======== Study material ========

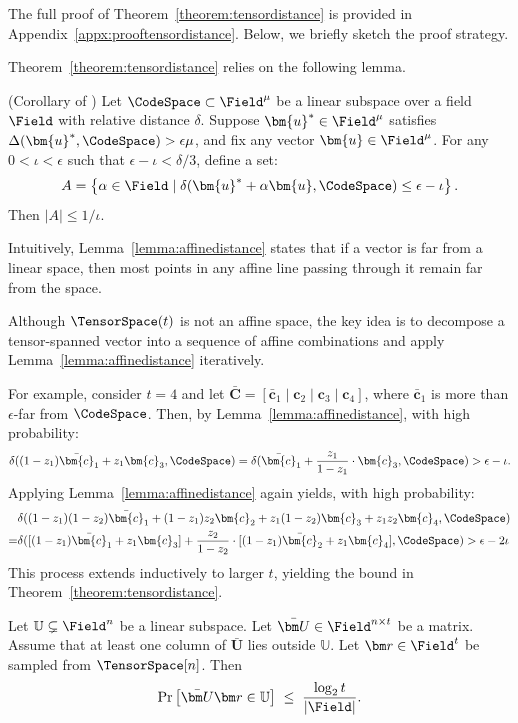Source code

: The full proof of Theorem~\ref{theorem:tensordistance} is provided in Appendix~\ref{appx:prooftensordistance}.
Below, we briefly sketch the proof strategy.

Theorem~\ref{theorem:tensordistance} relies on the following lemma.
\begin{lemma}
\label{lemma:affinedistance}
{\normalfont (Corollary of \cite[Lemma~4.2]{ccc/Ben-SassonKS18})}
Let $\CodeSpace \subset \Field^\mu$ be a linear subspace over a field $\Field$ with relative distance $\delta$. Suppose $\bm{u}^* \in \Field^\mu$ satisfies $\Delta(\bm{u}^*, \CodeSpace) > \epsilon \mu$, and fix any vector $\bm{u} \in \Field^\mu$. For any $0 < \iota < \epsilon$ such that $\epsilon - \iota < \delta/3$, define a set:
\[
    A = \left\{ \alpha \in \Field \mid \delta(\bm{u}^* + \alpha \bm{u}, \CodeSpace) \le \epsilon - \iota \right\}.
\]
Then $|A| \leq 1/\iota$.
\end{lemma}

Intuitively, Lemma~\ref{lemma:affinedistance} states that if a vector is far from a
linear space, then most points in any affine line passing through it remain far
from the space.

Although $\TensorSpace(t)$ is not an affine space, the key idea is to decompose a
tensor-spanned vector into a sequence of affine combinations and apply
Lemma~\ref{lemma:affinedistance} iteratively.

For example, consider $t=4$ and let
$\bar{\bm{C}} = [\bar{\bm{c}}_1\mid \bm{c}_2 \mid \bm{c}_3\mid \bm{c}_4]$, where
$\bar{\bm{c}}_1$ is more than $\epsilon$-far from $\CodeSpace$.
Then, by Lemma~\ref{lemma:affinedistance}, with high probability:
\[
    \delta((1-z_1)\bar{\bm{c}}_1 + z_1 \bm{c}_3, \CodeSpace)
    = \delta(\bar{\bm{c}}_1 + \frac{z_1}{1-z_1} \cdot \bm{c}_3, \CodeSpace)
    > \epsilon - \iota.
\]
Applying Lemma~\ref{lemma:affinedistance} again yields, with high probability:
\begin{align*}
    & \delta((1-z_1)(1-z_2)\bar{\bm{c}}_1 +(1-z_1) z_2 \bm{c}_2 + z_1 (1-z_2) \bm{c}_3 + z_1z_2 \bm{c}_4, \CodeSpace)
    \\
    = &
    \delta([(1-z_1)\bar{\bm{c}}_1 + z_1 \bm{c}_3] + \frac{z_2}{1-z_2} \cdot [ (1-z_1)\bar{\bm{c}}_2 + z_1 \bm{c}_4], \CodeSpace)
    > \epsilon - 2\iota
\end{align*}
This process extends inductively to larger $t$,
yielding the bound in
Theorem~\ref{theorem:tensordistance}.


\iffalse
\begin{lemma}
\label{lemma:tensorcombspace}
Let $\mathbb U \subsetneq \Field^n$ be a linear subspace.
Let $\bar{\bm U} \in \Field^{n\times t}$ be a matrix.
Assume that at least one column of $\bar{\bm U}$ lies outside $\mathbb U$.
Let $\bm r \in \Field^t$ be sampled from $\TensorSpace[n]$.
Then
\[
\Pr\big[ \bar{\bm U}\bm r \in \mathbb U \big]
\;\le\;
\frac{\log_2 t}{|\Field|}.
\]
\end{lemma}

========

# Prompt:
Copy every entry word for word, but omit the pictures.

# Expected output:
Source code

: The full proof of Theorem~\ref{theorem:tensordistance} is provided in Appendix~\ref{appx:prooftensordistance}.
Below, we briefly sketch the proof strategy.

Theorem~\ref{theorem:tensordistance} relies on the following lemma.
\begin{lemma}
\label{lemma:affinedistance}
{\normalfont (Corollary of \cite[Lemma~4.2]{ccc/Ben-SassonKS18})}
Let $\CodeSpace \subset \Field^\mu$ be a linear subspace over a field $\Field$ with relative distance $\delta$. Suppose $\bm{u}^* \in \Field^\mu$ satisfies $\Delta(\bm{u}^*, \CodeSpace) > \epsilon \mu$, and fix any vector $\bm{u} \in \Field^\mu$. For any $0 < \iota < \epsilon$ such that $\epsilon - \iota < \delta/3$, define a set:
\[
    A = \left\{ \alpha \in \Field \mid \delta(\bm{u}^* + \alpha \bm{u}, \CodeSpace) \le \epsilon - \iota \right\}.
\]
Then $|A| \leq 1/\iota$.
\end{lemma}

Intuitively, Lemma~\ref{lemma:affinedistance} states that if a vector is far from a
linear space, then most points in any affine line passing through it remain far
from the space.

Although $\TensorSpace(t)$ is not an affine space, the key idea is to decompose a
tensor-spanned vector into a sequence of affine combinations and apply
Lemma~\ref{lemma:affinedistance} iteratively.

For example, consider $t=4$ and let
$\bar{\bm{C}} = [\bar{\bm{c}}_1\mid \bm{c}_2 \mid \bm{c}_3\mid \bm{c}_4]$, where
$\bar{\bm{c}}_1$ is more than $\epsilon$-far from $\CodeSpace$.
Then, by Lemma~\ref{lemma:affinedistance}, with high probability:
\[
    \delta((1-z_1)\bar{\bm{c}}_1 + z_1 \bm{c}_3, \CodeSpace)
    = \delta(\bar{\bm{c}}_1 + \frac{z_1}{1-z_1} \cdot \bm{c}_3, \CodeSpace)
    > \epsilon - \iota.
\]
Applying Lemma~\ref{lemma:affinedistance} again yields, with high probability:
\begin{align*}
    & \delta((1-z_1)(1-z_2)\bar{\bm{c}}_1 +(1-z_1) z_2 \bm{c}_2 + z_1 (1-z_2) \bm{c}_3 + z_1z_2 \bm{c}_4, \CodeSpace)
    \\
    = &
    \delta([(1-z_1)\bar{\bm{c}}_1 + z_1 \bm{c}_3] + \frac{z_2}{1-z_2} \cdot [ (1-z_1)\bar{\bm{c}}_2 + z_1 \bm{c}_4], \CodeSpace)
    > \epsilon - 2\iota
\end{align*}
This process extends inductively to larger $t$,
yielding the bound in
Theorem~\ref{theorem:tensordistance}.


\iffalse
\begin{lemma}
\label{lemma:tensorcombspace}
Let $\mathbb U \subsetneq \Field^n$ be a linear subspace.
Let $\bar{\bm U} \in \Field^{n\times t}$ be a matrix.
Assume that at least one column of $\bar{\bm U}$ lies outside $\mathbb U$.
Let $\bm r \in \Field^t$ be sampled from $\TensorSpace[n]$.
Then
\[
\Pr\big[ \bar{\bm U}\bm r \in \mathbb U \big]
\;\le\;
\frac{\log_2 t}{|\Field|}.
\]
\end{lemma}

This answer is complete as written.